Camille Adrienne Banuchi offered the most romantic work on view. Her series of intimate, gilded oil paintings of swamp scenes hit the mark somewhere between 19th century landscapes, religious icons and the kind of work one could find at a hippie flea market. The mix makes for some contemplative yet dazzling and psychedelic viewing. Due to the various mottled, gilded skies, suns and moons in these works, light seems to emanate directly from them, and a shift in perspective to either side of them reveals different facets of the paintings. While I was in their spell, I felt a peculiar amalgam of serenity, playfulness and awe.
Playfulness is nothing new in terms of what Banuchi’s work usually elicits from viewers. In the past, she has created a plethora of humorous works devoted to icons. She’s created a painting of Jesus Christ taking a coffee break and smoking, titled “The Last Coffee Break.” She’s conflated Elvis Presley with Christ in a series of prints based on the Stations of the Cross. Banuchi has also created a series of icons of close friends as saints with collaged frames made from the labels of the sitters’ favorite products. In her last series, she turned her favorite products, including Slap Ya Mama seasoning, into pop icons. There’s definitely a strong Catholic sensibility running through her art. Her latest suite is no different, except that she trades in the running gags and humorous schtick for images of great solitude and communion with nature. My best guess is that she’s mellowed into a quiet and contemplative place in her life. Even though her current paintings share the same iconic status of her previous work, they are light years away in attitude and substance.
Speaking of gimmicks and schtick, artist Chris LaBauve plays the wiseguy in this group of studio artists. There’s always something compelling about his gimmicks and schtick, however. He’s the artistic equivalent of the kid in the back of every third grade class eating paste and throwing spit balls. Yet, many of his works display a level of pathos, skill and obsession that push his work well beyond the elementary.
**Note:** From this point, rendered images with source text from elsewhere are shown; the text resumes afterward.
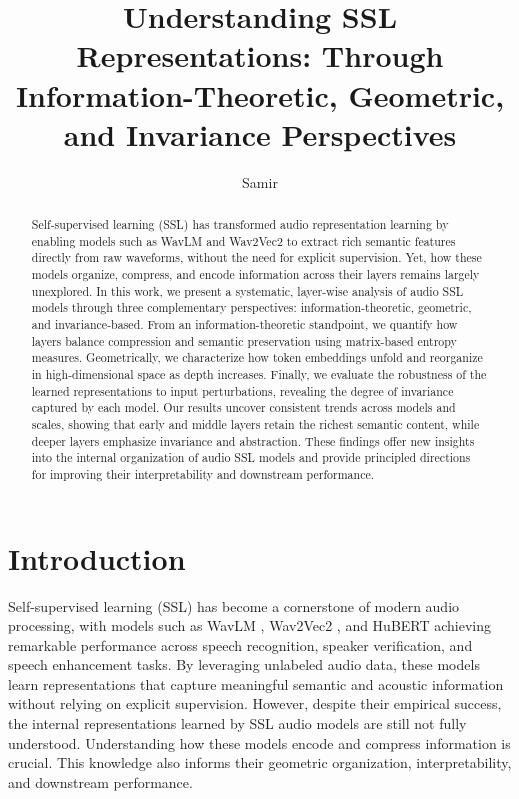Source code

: \documentclass{Interspeech}
\title{Understanding SSL Representations: Through Information-Theoretic, Geometric, and Invariance Perspectives}
\author[affiliation={1}]{Samir}{Sadok}
\affiliation{First Department}{First Affiliation}{First Country}
\begin{document}
\maketitle

\begin{abstract}
Self-supervised learning (SSL) has transformed audio representation learning by enabling models such as WavLM and Wav2Vec2 to extract rich semantic features directly from raw waveforms, without the need for explicit supervision. Yet, how these models organize, compress, and encode information across their layers remains largely unexplored.
In this work, we present a systematic, layer-wise analysis of audio SSL models through three complementary perspectives: information-theoretic, geometric, and invariance-based. From an information-theoretic standpoint, we quantify how layers balance compression and semantic preservation using matrix-based entropy measures. Geometrically, we characterize how token embeddings unfold and reorganize in high-dimensional space as depth increases. Finally, we evaluate the robustness of the learned representations to input perturbations, revealing the degree of invariance captured by each model.
Our results uncover consistent trends across models and scales, showing that early and middle layers retain the richest semantic content, while deeper layers emphasize invariance and abstraction. These findings offer new insights into the internal organization of audio SSL models and provide principled directions for improving their interpretability and downstream performance.
\end{abstract}



\section{Introduction}
Self-supervised learning (SSL) has become a cornerstone of modern audio processing, with models such as WavLM \cite{chen2022wavlm}, Wav2Vec2 \cite{baevski2020wav2vec}, and HuBERT \cite{hsu2021hubert} achieving remarkable performance across speech recognition, speaker verification, and speech enhancement tasks. By leveraging unlabeled audio data, these models learn representations that capture meaningful semantic and acoustic information without relying on explicit supervision. However, despite their empirical success, the internal representations learned by SSL audio models are still not fully understood. Understanding how these models encode and compress information is crucial. This knowledge also informs their geometric organization, interpretability, and downstream performance.
\end{document}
In the Warehouse exhibition, LaBauve is displaying some of his past hits, such as the large collage of singed cigarette butts that coalesces into a bird’s eye view of the artist standing on a crack in a side walk and his mash-up of a self portrait as Uncle Sam via the Garbage Pail Kids (the satirical trading cards from the 80′s that lampooned the Cabbage Patch Kids craze). This last piece displays Labauve in red, white and blue regalia with his finger up his nose and is titled “Digging for Gold.” The whole image is painted on top of collaged cigarette packs which peek out from under the paint.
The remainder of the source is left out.